[TASK INSTRUCTIONS] Copy the data exactly, line for line.

[[ EXERCISE INPUTS, beginning ]]

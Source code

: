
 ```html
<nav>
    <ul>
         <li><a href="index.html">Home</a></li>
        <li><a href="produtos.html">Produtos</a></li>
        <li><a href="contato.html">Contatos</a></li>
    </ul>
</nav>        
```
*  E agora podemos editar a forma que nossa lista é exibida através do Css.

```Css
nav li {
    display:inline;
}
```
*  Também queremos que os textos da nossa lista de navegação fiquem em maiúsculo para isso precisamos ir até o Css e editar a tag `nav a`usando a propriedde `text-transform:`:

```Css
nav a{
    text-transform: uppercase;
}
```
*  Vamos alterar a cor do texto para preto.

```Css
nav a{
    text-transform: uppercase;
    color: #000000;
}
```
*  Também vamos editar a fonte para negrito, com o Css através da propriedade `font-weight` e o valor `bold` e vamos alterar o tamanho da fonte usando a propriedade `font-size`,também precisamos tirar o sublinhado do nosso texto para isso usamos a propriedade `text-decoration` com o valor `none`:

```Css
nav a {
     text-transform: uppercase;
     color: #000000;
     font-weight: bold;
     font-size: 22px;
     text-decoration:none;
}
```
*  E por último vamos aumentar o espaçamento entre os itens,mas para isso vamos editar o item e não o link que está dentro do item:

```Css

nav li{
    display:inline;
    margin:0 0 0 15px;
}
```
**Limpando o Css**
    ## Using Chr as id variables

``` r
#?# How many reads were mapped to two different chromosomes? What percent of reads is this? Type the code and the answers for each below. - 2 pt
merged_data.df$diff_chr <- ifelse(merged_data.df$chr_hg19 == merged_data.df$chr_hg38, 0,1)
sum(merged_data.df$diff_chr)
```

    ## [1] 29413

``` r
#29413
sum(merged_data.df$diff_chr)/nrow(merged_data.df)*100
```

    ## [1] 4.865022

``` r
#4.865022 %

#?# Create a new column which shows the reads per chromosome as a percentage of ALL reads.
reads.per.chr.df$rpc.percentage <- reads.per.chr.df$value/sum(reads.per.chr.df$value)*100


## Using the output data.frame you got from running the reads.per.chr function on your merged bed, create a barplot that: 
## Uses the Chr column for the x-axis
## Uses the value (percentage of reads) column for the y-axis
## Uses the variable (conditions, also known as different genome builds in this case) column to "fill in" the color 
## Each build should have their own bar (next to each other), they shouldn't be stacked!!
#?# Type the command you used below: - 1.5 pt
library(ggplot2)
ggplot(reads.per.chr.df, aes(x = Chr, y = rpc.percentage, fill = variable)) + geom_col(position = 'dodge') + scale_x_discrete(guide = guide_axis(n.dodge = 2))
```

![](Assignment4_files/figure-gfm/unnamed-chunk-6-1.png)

[[ EXERCISE INPUTS, end ]]

[REPLY TO THE TASK]
Source code

:
 ```html
<nav>
    <ul>
         <li><a href="index.html">Home</a></li>
        <li><a href="produtos.html">Produtos</a></li>
        <li><a href="contato.html">Contatos</a></li>
    </ul>
</nav>        
```
*  E agora podemos editar a forma que nossa lista é exibida através do Css.

```Css
nav li {
    display:inline;
}
```
*  Também queremos que os textos da nossa lista de navegação fiquem em maiúsculo para isso precisamos ir até o Css e editar a tag `nav a`usando a propriedde `text-transform:`:

```Css
nav a{
    text-transform: uppercase;
}
```
*  Vamos alterar a cor do texto para preto.

```Css
nav a{
    text-transform: uppercase;
    color: #000000;
}
```
*  Também vamos editar a fonte para negrito, com o Css através da propriedade `font-weight` e o valor `bold` e vamos alterar o tamanho da fonte usando a propriedade `font-size`,também precisamos tirar o sublinhado do nosso texto para isso usamos a propriedade `text-decoration` com o valor `none`:

```Css
nav a {
     text-transform: uppercase;
     color: #000000;
     font-weight: bold;
     font-size: 22px;
     text-decoration:none;
}
```
*  E por último vamos aumentar o espaçamento entre os itens,mas para isso vamos editar o item e não o link que está dentro do item:

```Css

nav li{
    display:inline;
    margin:0 0 0 15px;
}
```
**Limpando o Css**
    ## Using Chr as id variables

``` r
#?# How many reads were mapped to two different chromosomes? What percent of reads is this? Type the code and the answers for each below. - 2 pt
merged_data.df$diff_chr <- ifelse(merged_data.df$chr_hg19 == merged_data.df$chr_hg38, 0,1)
sum(merged_data.df$diff_chr)
```

    ## [1] 29413

``` r
#29413
sum(merged_data.df$diff_chr)/nrow(merged_data.df)*100
```

    ## [1] 4.865022

``` r
#4.865022 %

#?# Create a new column which shows the reads per chromosome as a percentage of ALL reads.
reads.per.chr.df$rpc.percentage <- reads.per.chr.df$value/sum(reads.per.chr.df$value)*100


## Using the output data.frame you got from running the reads.per.chr function on your merged bed, create a barplot that: 
## Uses the Chr column for the x-axis
## Uses the value (percentage of reads) column for the y-axis
## Uses the variable (conditions, also known as different genome builds in this case) column to "fill in" the color 
## Each build should have their own bar (next to each other), they shouldn't be stacked!!
#?# Type the command you used below: - 1.5 pt
library(ggplot2)
ggplot(reads.per.chr.df, aes(x = Chr, y = rpc.percentage, fill = variable)) + geom_col(position = 'dodge') + scale_x_discrete(guide = guide_axis(n.dodge = 2))
```

![](Assignment4_files/figure-gfm/unnamed-chunk-6-1.png)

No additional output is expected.